Economia

São Caetano come poeira
de Barueri em três décadas

DANIEL LIMA - 15/10/2020

Quando Luiz Tortorello, em meados dos anos 1990, estava à frente da Prefeitura de São Caetano, o sonho dourado era fazer do setor de serviços a salvação da lavoura econômica em substituição à crescente derrocada industrial. Barueri, na Grande São Paulo, era o paradigma. Tortorello abriu as porteiras locais da guerra fiscal. Seria, supostamente, uma réplica da cidade à Oeste da metrópole.  

Vinte e cinco anos depois, Barueri impôs vantagem estratosférica a São Caetano. Qualquer prefeito que dirija São Caetano sem atentar para a diferença entre os dois municípios tende ao fracasso.

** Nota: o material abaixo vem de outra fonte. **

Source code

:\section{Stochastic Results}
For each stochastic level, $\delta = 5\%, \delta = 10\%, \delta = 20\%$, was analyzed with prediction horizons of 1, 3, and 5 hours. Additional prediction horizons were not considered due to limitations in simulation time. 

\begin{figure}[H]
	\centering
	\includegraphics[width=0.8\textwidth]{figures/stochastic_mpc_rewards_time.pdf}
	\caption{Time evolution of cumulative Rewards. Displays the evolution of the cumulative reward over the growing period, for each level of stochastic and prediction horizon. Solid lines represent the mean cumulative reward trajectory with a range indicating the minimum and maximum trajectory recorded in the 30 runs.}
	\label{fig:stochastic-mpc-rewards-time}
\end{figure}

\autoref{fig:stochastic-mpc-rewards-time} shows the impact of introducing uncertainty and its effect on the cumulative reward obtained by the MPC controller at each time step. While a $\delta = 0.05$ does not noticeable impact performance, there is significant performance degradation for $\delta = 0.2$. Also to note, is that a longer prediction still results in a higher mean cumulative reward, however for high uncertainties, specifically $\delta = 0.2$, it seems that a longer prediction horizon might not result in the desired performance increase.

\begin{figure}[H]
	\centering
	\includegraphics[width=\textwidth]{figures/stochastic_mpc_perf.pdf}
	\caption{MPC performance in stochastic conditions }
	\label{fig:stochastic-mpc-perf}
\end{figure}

Como todos que passaram por São Caetano desde então. Inclusive Luiz Tortorello.  

Barueri é muito mais que um setor de serviços qualquer como especulam gestores públicos desinformados. Tampouco é apenas um ancoradouro de famílias ricas que vivem em luxuosos condomínios fechados da grife Alphaville. Barueri conta também com uma economia dinâmica e um Poder Público Municipal atento à competitividade, sempre que a comparação envolver municípios do Grande ABC.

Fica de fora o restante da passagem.